● Entries shown
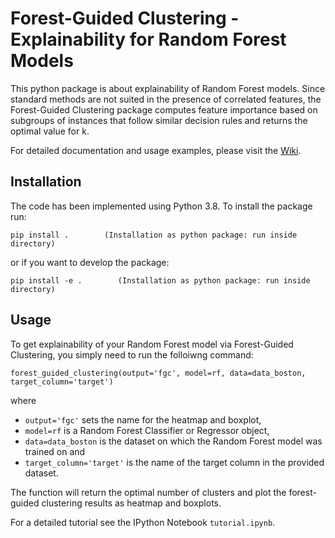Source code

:# Forest-Guided Clustering - Explainability for Random Forest Models

This python package is about explainability of Random Forest models. Since standard methods are not suited in the presence of correlated features, the Forest-Guided Clustering package computes feature importance based on subgroups of instances that follow similar decision rules and returns the optimal value for k.

For detailed documentation and usage examples, please visit the [Wiki](https://github.com/HelmholtzAI-Consultants-Munich/forest_guided_clustering/wiki).

## Installation

The code has been implemented using Python 3.8. To install the package run:

```
pip install .        (Installation as python package: run inside directory)
``` 
or if you want to develop the package:
```
pip install -e .        (Installation as python package: run inside directory)
``` 


## Usage

To get explainability of your Random Forest model via Forest-Guided Clustering, you simply need to run the folloiwng command:

```
forest_guided_clustering(output='fgc', model=rf, data=data_boston, target_column='target')
```

where 

- ```output='fgc'``` sets the name for the heatmap and boxplot,
- ```model=rf``` is a Random Forest Classifier or Regressor object, 
- ```data=data_boston``` is the dataset on which the Random Forest model was trained on and 
- ```target_column='target'``` is the name of the target column in the provided dataset. 

The function will return the optimal number of clusters and plot the forest-guided clustering results as heatmap and boxplots.

For a detailed tutorial see the IPython Notebook ```tutorial.ipynb```.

● What needs to be done
Find the lines above that contain the string "Installation" and answer with how many there are, nothing else.

● Output of the exercise
3